## PROBLEM STATEMENT:
Since the records include pictures, leave those out while you reproduce exactly and only the lines from the one containing "# se.kth.id1354.seminar1" through the one containing "AnyGIS File generatoer", inclusive.

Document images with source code
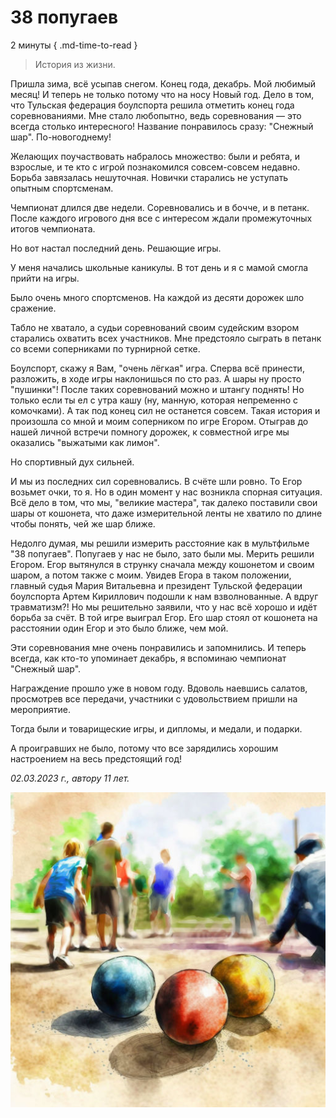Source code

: # 38 попугаев

2 минуты
{ .md-time-to-read }

> История из жизни.

Пришла зима, всё усыпав снегом. Конец года, декабрь. Мой любимый месяц! И теперь не только потому что на носу Новый год. Дело в том, что Тульская федерация боулспорта решила отметить конец года соревнованиями. Мне стало любопытно, ведь соревнования — это всегда столько интересного! Название понравилось сразу: "Снежный шар". По-новогоднему!

Желающих поучаствовать набралось множество: были и ребята, и взрослые, и те кто с игрой познакомился совсем-совсем недавно. Борьба завязалась нешуточная. Новички старались не уступать опытным спортсменам.

Чемпионат длился две недели. Соревновались и в бочче, и в петанк. После каждого игрового дня все с интересом ждали промежуточных итогов чемпионата.

Но вот настал последний день. Решающие игры.

У меня начались школьные каникулы. В тот день и я с мамой смогла прийти на игры.

Было очень много спортсменов. На каждой из десяти дорожек шло сражение.

Табло не хватало, а судьи соревнований своим судейским взором старались охватить всех участников. Мне предстояло сыграть в петанк со всеми соперниками по турнирной сетке.

Боулспорт, скажу я Вам, "очень лёгкая" игра. Сперва всё принести, разложить, в ходе игры наклонишься по сто раз. А шары ну просто "пушинки"! После таких соревнований можно и штангу поднять! Но только если ты ел с утра кашу (ну, манную, которая непременно с комочками). А так под конец сил не останется совсем. Такая история и произошла со мной и моим соперником по игре Егором. Отыграв до нашей личной встречи помногу дорожек, к совместной игре мы оказались "выжатыми как лимон".

Но спортивный дух сильней.

И мы из последних сил соревновались. В счёте шли ровно. То Егор возьмет очки, то я. Но в один момент у нас возникла спорная ситуация. Всё дело в том, что мы, "великие мастера", так далеко поставили свои шары от кошонета, что даже измерительной ленты не хватило по длине чтобы понять, чей же шар ближе.
 
Недолго думая, мы решили измерить расстояние как в мультфильме "38 попугаев". Попугаев у нас не было, зато были мы. Мерить решили Егором. Егор вытянулся в струнку сначала между кошонетом и своим шаром, а потом также с моим. Увидев Егора в таком положении, главный судья Мария Витальевна и президент Тульской федерации боулспорта Артем Кириллович подошли к нам взволнованные. А вдруг травматизм?! Но мы решительно заявили, что у нас всё хорошо и идёт борьба за счёт. В той игре выиграл Егор. Его шар стоял от кошонета на расстоянии один Егор и это было ближе, чем мой.

Эти соревнования мне очень понравились и запомнились. И теперь всегда, как кто-то упоминает декабрь, я вспоминаю чемпионат "Снежный шар".

Награждение прошло уже в новом году. Вдоволь наевшись салатов, просмотрев все передачи, участники с удовольствием пришли на мероприятие.

Тогда были и товарищеские игры, и дипломы, и медали, и подарки.

А проигравших не было, потому что все зарядились хорошим настроением на весь предстоящий год!

*02.03.2023 г., автору 11 лет.*

![Соревнования по боулспорту](../images/boulsport.jpg)
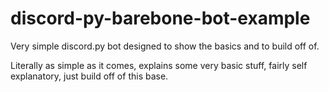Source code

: # discord-py-barebone-bot-example
Very simple discord.py bot designed to show the basics and to build off of.

Literally as simple as it comes, explains some very basic stuff, fairly self explanatory, just build off of this base.
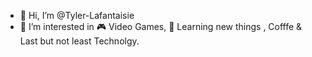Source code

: - 👋 Hi, I’m @Tyler-Lafantaisie
- 👀 I’m interested in 🎮 Video Games, 📖 Learning new things , Cofffe & Last but not least Technolgy.

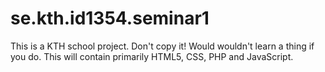 # se.kth.id1354.seminar1

This is a KTH school project. Don't copy it! Would wouldn't learn a thing if you do.
This will contain primarily HTML5, CSS, PHP and JavaScript.
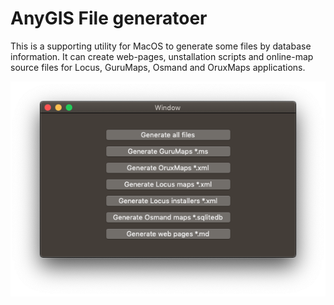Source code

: # AnyGIS File generatoer

This is a supporting utility for MacOS to generate some files by database information. It can create web-pages, unstallation scripts and online-map source files for Locus, GuruMaps, Osmand and OruxMaps applications.

![](/img/screenshot.png)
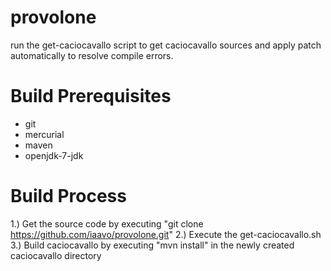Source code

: provolone
=========

run the get-caciocavallo script to get caciocavallo sources and apply patch automatically to resolve compile errors.

Build Prerequisites
===================

- git
- mercurial
- maven
- openjdk-7-jdk

Build Process
=============

1.) Get the source code by executing "git clone https://github.com/iaavo/provolone.git"
2.) Execute the get-caciocavallo.sh
3.) Build caciocavallo by executing "mvn install" in the newly created caciocavallo directory
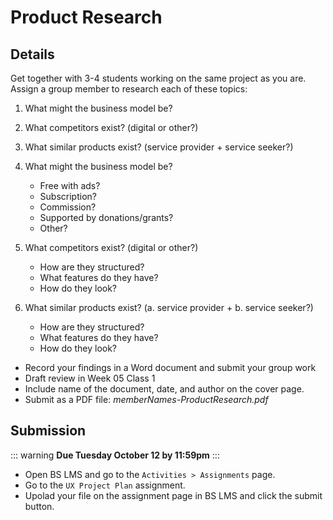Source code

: # Product Research

## Details

Get together with 3-4 students working on the same project as you are.
Assign a group member to research each of these topics:
1. What might the business model be?
2. What competitors exist? (digital or other?)
3. What similar products exist? (service provider + service seeker?)

1. What might the business model be?
    - Free with ads?
    - Subscription?
    - Commission?
    - Supported by donations/grants?
    - Other?

2. What competitors exist? (digital or other?)
    - How are they structured?
    - What features do they have?
    - How do they look?

3. What similar products exist? (a. service provider + b. service seeker?)
    - How are they structured?
    - What features do they have?
    - How do they look?


- Record your findings in a Word document and submit your group work 
- Draft review in Week 05 Class 1
- Include name of the document, date, and author on the cover page.
- Submit as a PDF file: _memberNames-ProductResearch.pdf_


## Submission

::: warning
**Due Tuesday October 12 by 11:59pm**
:::

- Open BS LMS and go to the `Activities > Assignments` page.
- Go to the `UX Project Plan` assignment.
- Upolad your file on the assignment page in BS LMS and click the submit button.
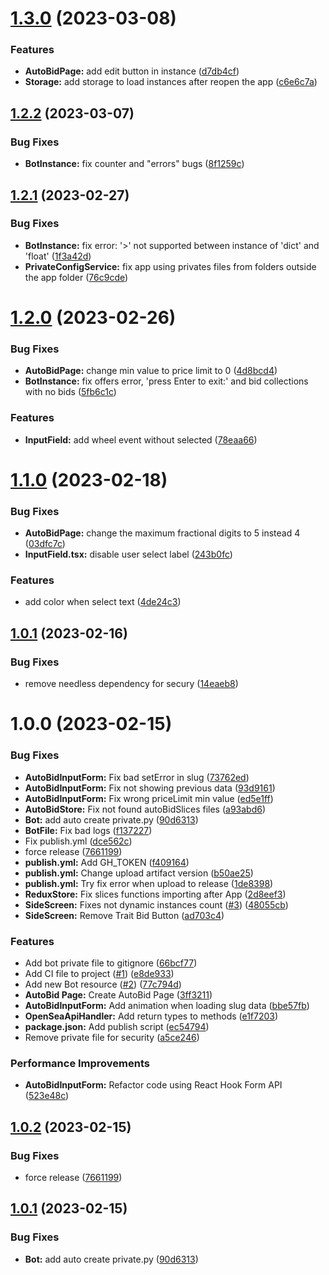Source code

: # [1.3.0](https://github.com/albertalef/alphatools/compare/v1.2.2...v1.3.0) (2023-03-08)


### Features

* **AutoBidPage:** add edit button in instance ([d7db4cf](https://github.com/albertalef/alphatools/commit/d7db4cfa04dee70327903eb11aefee2318103bb3))
* **Storage:** add storage to load instances after reopen the app ([c6e6c7a](https://github.com/albertalef/alphatools/commit/c6e6c7a09be4b791f95009023ed5bc71b178c3bf))

## [1.2.2](https://github.com/albertalef/alphatools/compare/v1.2.1...v1.2.2) (2023-03-07)


### Bug Fixes

* **BotInstance:** fix counter and "errors" bugs ([8f1259c](https://github.com/albertalef/alphatools/commit/8f1259c5dca890674d8682bd09f98d6f2371a15a))

## [1.2.1](https://github.com/albertalef/alphatools/compare/v1.2.0...v1.2.1) (2023-02-27)


### Bug Fixes

* **BotInstance:** fix error: '>' not supported between instance of 'dict' and 'float' ([1f3a42d](https://github.com/albertalef/alphatools/commit/1f3a42d10ec3f74bd59ae58655118e533ca0ce0e))
* **PrivateConfigService:** fix app using privates files from folders outside the app folder ([76c9cde](https://github.com/albertalef/alphatools/commit/76c9cdea1ff1a294196b8ecc737fcde19e9ef3a9))

# [1.2.0](https://github.com/albertalef/alphatools/compare/v1.1.0...v1.2.0) (2023-02-26)


### Bug Fixes

* **AutoBidPage:** change min value to price limit to 0 ([4d8bcd4](https://github.com/albertalef/alphatools/commit/4d8bcd407ed8ed452ed2afa47e8ab60160bbb7a3))
* **BotInstance:** fix offers error, 'press Enter to exit:' and bid collections with no bids ([5fb6c1c](https://github.com/albertalef/alphatools/commit/5fb6c1c426b586feb151227f4cbadc9d58b335cb))


### Features

* **InputField:** add wheel event without selected ([78eaa66](https://github.com/albertalef/alphatools/commit/78eaa66d59cb552c480bd5bd03fe86f78ecdda28))

# [1.1.0](https://github.com/albertalef/alphatools/compare/v1.0.1...v1.1.0) (2023-02-18)


### Bug Fixes

* **AutoBidPage:** change the maximum fractional digits to 5 instead 4 ([03dfc7c](https://github.com/albertalef/alphatools/commit/03dfc7c2899161d02b7c888d32b88a6195fe3416))
* **InputField.tsx:** disable user select label ([243b0fc](https://github.com/albertalef/alphatools/commit/243b0fc514ca79098842379ca057f1dfb4553687))


### Features

* add color when select text ([4de24c3](https://github.com/albertalef/alphatools/commit/4de24c37f406f3a1aa529b4cf11195f79814fef8))

## [1.0.1](https://github.com/albertalef/alphatools/compare/v1.0.0...v1.0.1) (2023-02-16)


### Bug Fixes

* remove needless dependency for secury ([14eaeb8](https://github.com/albertalef/alphatools/commit/14eaeb8f4aceb76b124b247841a761bfa0160918))

# 1.0.0 (2023-02-15)


### Bug Fixes

* **AutoBidInputForm:** Fix bad setError in slug ([73762ed](https://github.com/albertalef/alphatools/commit/73762ed1ef10ab77a4ae36c8eee3871a130b2f30))
* **AutoBidInputForm:** Fix not showing previous data ([93d9161](https://github.com/albertalef/alphatools/commit/93d9161d22c057a75320b9ee8fae9765e8f3a094))
* **AutoBidInputForm:** Fix wrong priceLimit min value ([ed5e1ff](https://github.com/albertalef/alphatools/commit/ed5e1ff1e17a1b2bf6eed134211b0990c5d65aa7))
* **AutoBidStore:** Fix not found autoBidSlices files ([a93abd6](https://github.com/albertalef/alphatools/commit/a93abd659f522aa5145db49f57d6152d46945694))
* **Bot:** add auto create private.py ([90d6313](https://github.com/albertalef/alphatools/commit/90d6313f60bd9b211d551bc1627c66d744851573))
* **BotFile:** Fix bad logs ([f137227](https://github.com/albertalef/alphatools/commit/f13722717a956664ed7c701256dd2abb063fc523))
* Fix publish.yml ([dce562c](https://github.com/albertalef/alphatools/commit/dce562c82768a9d7421dfdcfcbee65442d2bced4))
* force release ([7661199](https://github.com/albertalef/alphatools/commit/7661199308b47442cd461d75f20ccda5f97359a7))
* **publish.yml:** Add GH_TOKEN ([f409164](https://github.com/albertalef/alphatools/commit/f409164cb27bd996c650e584c0b2a39b6fe9d1a2))
* **publish.yml:** Change upload artifact version ([b50ae25](https://github.com/albertalef/alphatools/commit/b50ae2565662323163eb7929b41c387d85ed053d))
* **publish.yml:** Try fix error when upload to release ([1de8398](https://github.com/albertalef/alphatools/commit/1de8398bff403bb08f1bcbc186ece742b332fa75))
* **ReduxStore:** Fix slices functions importing after App ([2d8eef3](https://github.com/albertalef/alphatools/commit/2d8eef32ca29e79e427e786e8fa4a5e1e92a011a))
* **SideScreen:** Fixes not dynamic instances count ([#3](https://github.com/albertalef/alphatools/issues/3)) ([48055cb](https://github.com/albertalef/alphatools/commit/48055cba1ff5a4e3f019ce4c064b8eb49c5d6e39))
* **SideScreen:** Remove Trait Bid Button ([ad703c4](https://github.com/albertalef/alphatools/commit/ad703c48099cc75a3f850904965fe0974b586024))


### Features

* Add bot private file to gitignore ([66bcf77](https://github.com/albertalef/alphatools/commit/66bcf77aef2832cb912160ce0649d03f79df0f20))
* Add CI file to project ([#1](https://github.com/albertalef/alphatools/issues/1)) ([e8de933](https://github.com/albertalef/alphatools/commit/e8de933e6ded3e27f2e99fb6f4798987a4cbb5cb))
* Add new Bot resource ([#2](https://github.com/albertalef/alphatools/issues/2)) ([77c794d](https://github.com/albertalef/alphatools/commit/77c794d856af5c61a4ef2732716693349e5e2520))
* **AutoBid Page:** Create AutoBid Page ([3ff3211](https://github.com/albertalef/alphatools/commit/3ff3211b9005f5742fd54102c970e08574d6d610))
* **AutoBidInputForm:** Add animation when loading slug data ([bbe57fb](https://github.com/albertalef/alphatools/commit/bbe57fb06d167c9993992a0a13ce73008b9123a6))
* **OpenSeaApiHandler:** Add return types to methods ([e1f7203](https://github.com/albertalef/alphatools/commit/e1f72034eec6a75bde5f5e1aab1c99f87dbf0acc))
* **package.json:** Add publish script ([ec54794](https://github.com/albertalef/alphatools/commit/ec547942e6e475028b6c1732b71783e844b8dd8b))
* Remove private file for security ([a5ce246](https://github.com/albertalef/alphatools/commit/a5ce246aa7ede1aff7e49e2557ee92d131365a65))


### Performance Improvements

* **AutoBidInputForm:** Refactor code using React Hook Form API ([523e48c](https://github.com/albertalef/alphatools/commit/523e48c610da39e8b07f04b61f863d5a49438a84))

## [1.0.2](https://github.com/albertalef/alphatools/compare/v1.0.1...v1.0.2) (2023-02-15)


### Bug Fixes

* force release ([7661199](https://github.com/albertalef/alphatools/commit/7661199308b47442cd461d75f20ccda5f97359a7))

## [1.0.1](https://github.com/albertalef/alphatools/compare/v1.0.0...v1.0.1) (2023-02-15)


### Bug Fixes

* **Bot:** add auto create private.py ([90d6313](https://github.com/albertalef/alphatools/commit/90d6313f60bd9b211d551bc1627c66d744851573))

## TASK ANSWER:
 # se.kth.id1354.seminar1

This is a KTH school project. Don't copy it! Would wouldn't learn a thing if you do.
This will contain primarily HTML5, CSS, PHP and JavaScript.
Source code

: # AnyGIS File generatoer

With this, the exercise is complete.